## TASK:
For the word "bmatrix", work out how many lines in the records below contain it and state that count alone.

## GIVEN ENTRIES:

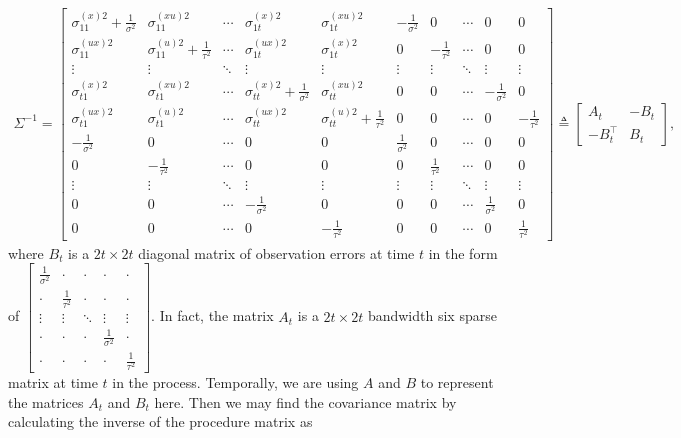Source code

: \begin{align*} \Sigma^{-1}=
\begin{bmatrix}
\sigma_{11}^{(x)2}+\frac{1}{\sigma^2} & \sigma_{11}^{(xu)2} & \cdots & \sigma_{1t}^{(x)2} & \sigma_{1t}^{(xu)2}  &  -\frac{1}{\sigma^2} & 0 & \cdots & 0 & 0\\
\sigma_{11}^{(ux)2}   & \sigma_{11}^{(u)2} +\frac{1}{\tau^2} & \cdots & \sigma_{1t}^{(ux)2} & \sigma_{1t}^{(x)2}  &  0 & -\frac{1}{\tau^2} & \cdots & 0 & 0 \\
\vdots & \vdots & \ddots & \vdots & \vdots & \vdots & \vdots &\ddots & \vdots & \vdots \\
\sigma_{t1}^{(x)2}   & \sigma_{t1}^{(xu)2} & \cdots & \sigma_{tt}^{(x)2} +\frac{1}{\sigma^2}  & \sigma_{tt}^{(xu)2}  &  0 & 0 & \cdots & -\frac{1}{\sigma^2} & 0 \\
\sigma_{t1}^{(ux)2}   & \sigma_{t1}^{(u)2} & \cdots & \sigma_{tt}^{(ux)2} & \sigma_{tt}^{(u)2} +\frac{1}{\tau^2}  &  0 & 0 & \cdots & 0 &-\frac{1}{\tau^2} \\
- \frac{1}{\sigma^2} & 0 & \cdots & 0 & 0 &  \frac{1}{\sigma^2} & 0 & \cdots & 0 & 0\\
0  & -\frac{1}{\tau^2}& \cdots & 0 & 0 &  0 &  \frac{1}{\tau^2} & \cdots & 0 & 0 \\
\vdots & \vdots & \ddots & \vdots & \vdots & \vdots & \vdots &\ddots & \vdots & \vdots \\
0 & 0& \cdots & -\frac{1}{\sigma^2}  &0&  0 & 0 & \cdots & \frac{1}{\sigma^2} & 0 \\
0 & 0 & \cdots & 0 & -\frac{1}{\tau^2}   &  0 & 0 & \cdots & 0 & \frac{1}{\tau^2}
\end{bmatrix} \triangleq \begin{bmatrix}
A_t& -B_t \\ -B_t^\top & B_t
\end{bmatrix},
\end{align*}
where $B_t$ is a $2t\times 2t$ diagonal matrix of observation errors at time $t$ in the form of $\begin{bmatrix}
\frac{1}{\sigma^2}& \cdot & \cdot &  \cdot  &  \cdot \\  \cdot & \frac{1}{\tau^2} & \cdot &  \cdot  &  \cdot  \\ 
\vdots & \vdots & \ddots & \vdots & \vdots \\
 \cdot  &  \cdot  & \cdot  & \frac{1}{\sigma^2}&  \cdot \\  \cdot  &  \cdot & \cdot  &  \cdot  & \frac{1}{\tau^2}
\end{bmatrix}$. 
In fact, the matrix $A_t$ is a $2t \times 2t$ bandwidth six sparse matrix at time $t$ in the process. Temporally, we are using $A$ and $B$ to represent the matrices  $A_t$ and $B_t$ here. Then we may find the covariance matrix by calculating the inverse of the procedure matrix as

## PROBLEM SOLUTION:
5